Re: [RFC PATCH 1/2] mm,drm/ttm: Block fast GUP to TTM huge pages

From: Thomas Hellström (Intel)
Date: Wed Mar 24 2021 - 09:36:27 EST



On 3/24/21 1:41 PM, Jason Gunthorpe wrote:
On Wed, Mar 24, 2021 at 01:35:17PM +0100, Thomas Hellström (Intel) wrote:
On 3/24/21 1:24 PM, Jason Gunthorpe wrote:
On Wed, Mar 24, 2021 at 10:56:43AM +0100, Daniel Vetter wrote:
On Tue, Mar 23, 2021 at 06:06:53PM +0100, Thomas Hellström (Intel) wrote:
On 3/23/21 5:37 PM, Jason Gunthorpe wrote:
On Tue, Mar 23, 2021 at 05:34:51PM +0100, Thomas Hellström (Intel) wrote:

@@ -210,6 +211,20 @@ static vm_fault_t ttm_bo_vm_insert_huge(struct vm_fault *vmf,
if ((pfn & (fault_page_size - 1)) != 0)
goto out_fallback;
+ /*
+ * Huge entries must be special, that is marking them as devmap
+ * with no backing device map range. If there is a backing
+ * range, Don't insert a huge entry.
+ * If this check turns out to be too much of a performance hit,
+ * we can instead have drivers indicate whether they may have
+ * backing device map ranges and if not, skip this lookup.
+ */
I think we can do this statically:
- if it's system memory we know there's no devmap for it, and we do the
trick to block gup_fast
Yes, that should work.
- if it's iomem, we know gup_fast wont work anyway if don't set PFN_DEV,
so might as well not do that
I think gup_fast will unfortunately mistake a huge iomem page for an
ordinary page and try to access a non-existant struct page for it, unless we
do the devmap trick.

And the lookup would then be for the rare case where a driver would have
already registered a dev_pagemap for an iomem area which may also be mapped
through TTM (like the patch from Felix a couple of weeks ago). If a driver
can promise not to do that, then we can safely remove the lookup.
Isn't the devmap PTE flag arch optional? Does this fall back to not
using huge pages on arches that don't support it?
Good point. No, currently it's only conditioned on transhuge page support.
Need to condition it on also devmap support.

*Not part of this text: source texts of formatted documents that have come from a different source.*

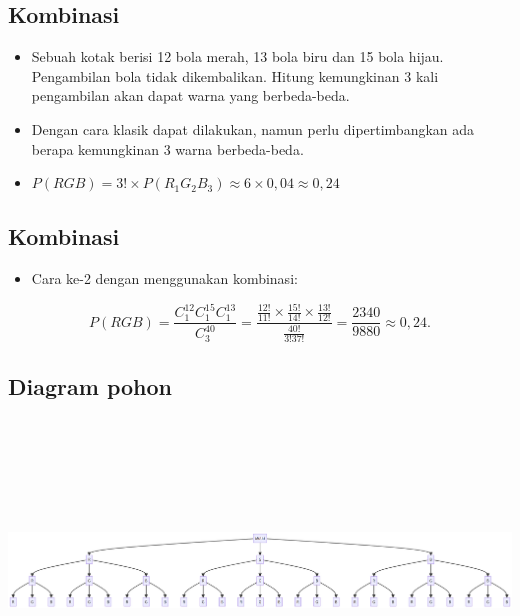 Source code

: \documentclass[
  letterpaper,
  DIV=11,
  numbers=noendperiod]{scrartcl}
\providecommand{\tightlist}{%
  \setlength{\itemsep}{0pt}\setlength{\parskip}{0pt}}\usepackage{longtable,booktabs,array}
\begin{document}
\subsection{Kombinasi}\label{kombinasi-1}

\begin{itemize}
\item
  Sebuah kotak berisi 12 bola merah, 13 bola biru dan 15 bola hijau.
  Pengambilan bola tidak dikembalikan. Hitung kemungkinan 3 kali
  pengambilan akan dapat warna yang berbeda-beda.
\item
  Dengan cara klasik dapat dilakukan, namun perlu dipertimbangkan ada
  berapa kemungkinan 3 warna berbeda-beda.
\item
  \(P(RGB)=3! \times P(R_1G_2B_3)\approx6\times0,04\approx0,24\)
\end{itemize}

\subsection{Kombinasi}\label{kombinasi-2}

\begin{itemize}
\tightlist
\item
  Cara ke-2 dengan menggunakan kombinasi:
\end{itemize}

\[
P(RGB)=\frac{C^{12}_1C^{15}_1C^{13}_1}{C^{40}_3}=\frac{\frac{12!}{11!}\times\frac{15!}{14!}\times\frac{13!}{12!}}{\frac{40!}{3!37!}}=\frac{2340}{9880}\approx0,24.
\]

\subsection{Diagram pohon}\label{diagram-pohon}

\includegraphics[width=20.66in,height=3.15in]{index_files/figure-latex/mermaid-figure-1.png}
\end{document}
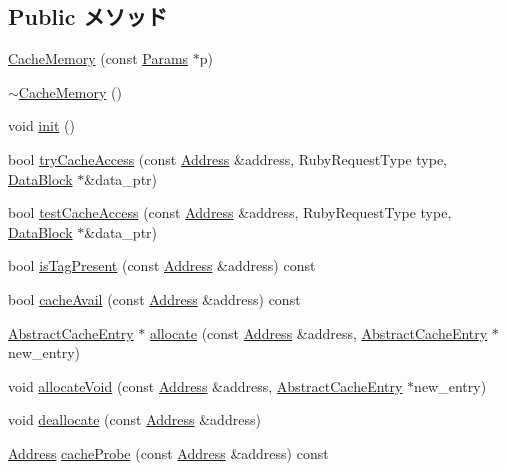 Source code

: \subsection*{Public メソッド}
\begin{DoxyCompactItemize}
\item 
\hyperlink{classCacheMemory_a6d47aa204a76f4d2c72e64478e365f80}{CacheMemory} (const \hyperlink{classCacheMemory_ae5279e63669c110c0bd87dca490f126d}{Params} $\ast$p)
\item 
\hyperlink{classCacheMemory_a331251b11e8dca3018962c8209d79385}{$\sim$CacheMemory} ()
\item 
void \hyperlink{classCacheMemory_a02fd73d861ef2e4aabb38c0c9ff82947}{init} ()
\item 
bool \hyperlink{classCacheMemory_acfc92479973bfd11ae0191fd798ba44c}{tryCacheAccess} (const \hyperlink{classAddress}{Address} \&address, RubyRequestType type, \hyperlink{classDataBlock}{DataBlock} $\ast$\&data\_\-ptr)
\item 
bool \hyperlink{classCacheMemory_aba82772b79ad7b17d20d195979043473}{testCacheAccess} (const \hyperlink{classAddress}{Address} \&address, RubyRequestType type, \hyperlink{classDataBlock}{DataBlock} $\ast$\&data\_\-ptr)
\item 
bool \hyperlink{classCacheMemory_a38231bf6d0b58d2b0319faa5af3135ca}{isTagPresent} (const \hyperlink{classAddress}{Address} \&address) const 
\item 
bool \hyperlink{classCacheMemory_add6ef1702fc19966e797bbebabf3cefa}{cacheAvail} (const \hyperlink{classAddress}{Address} \&address) const 
\item 
\hyperlink{classAbstractCacheEntry}{AbstractCacheEntry} $\ast$ \hyperlink{classCacheMemory_a3318e163b565401bb192c21040097d88}{allocate} (const \hyperlink{classAddress}{Address} \&address, \hyperlink{classAbstractCacheEntry}{AbstractCacheEntry} $\ast$new\_\-entry)
\item 
void \hyperlink{classCacheMemory_a97904b9885a944606b8d74fe48fa427a}{allocateVoid} (const \hyperlink{classAddress}{Address} \&address, \hyperlink{classAbstractCacheEntry}{AbstractCacheEntry} $\ast$new\_\-entry)
\item 
void \hyperlink{classCacheMemory_ad1a3e4943cc214363839148c7d94d6a4}{deallocate} (const \hyperlink{classAddress}{Address} \&address)
\item 
\hyperlink{classAddress}{Address} \hyperlink{classCacheMemory_ab7017a4e3b3db35ecd4f778ec0f61cdf}{cacheProbe} (const \hyperlink{classAddress}{Address} \&address) const 
\item 

\end{DoxyCompactItemize}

Also, I feel like this code to install "pte_special" huge pages does
not belong in the drm subsystem..
I could add helpers in huge_memory.c:

vmf_insert_pfn_pmd_prot_special() and
vmf_insert_pfn_pud_prot_special()
The somewhat annoying thing is that we'd need an error code so we fall
back to pte fault handling. That's at least my understanding of how
pud/pmd fault handling works. Not sure how awkward that is going to be
with the overall fault handling flow.

But aside from that I think this makes tons of sense.
Why should the driver be so specific?

vmf_insert_pfn_range_XXX()

And it will figure out the optimal way to build the page tables.

Driver should provide the largest physically contiguous range it can
I figure that would probably work, but since the huge_fault() interface is
already providing the size of the fault based on how the pagetable is
currently populated I figure that would have to move a lot of that logic
into that helper...
But we don't really care about the size of the fault when we stuff the
pfns.

The device might use it when handling the fault, but once the fault is
handled the device knows what the contiguous pfn range is that it has
available to stuff into the page tables, it just tells the vmf_insert
what it was able to create, and it creates the necessary page table
structure.

The size of the hole in the page table is really only advisory, the
device may not want to make a 2M or 1G page entry and may prefer to
only create 4k.

In an ideal world the creation/destruction of page table levels would
by dynamic at this point, like THP.

Hmm, but I'm not sure what problem we're trying to solve by changing the interface in this way?

Currently if the core vm requests a huge pud, we give it one, and if we can't or don't want to (because of dirty-tracking, for example, which is always done on 4K page-level) we just return VM_FAULT_FALLBACK, and the fault is retried at a lower level. Also, determining whether we have a contigous range is not free, so we  don't want to do that unnecessarily.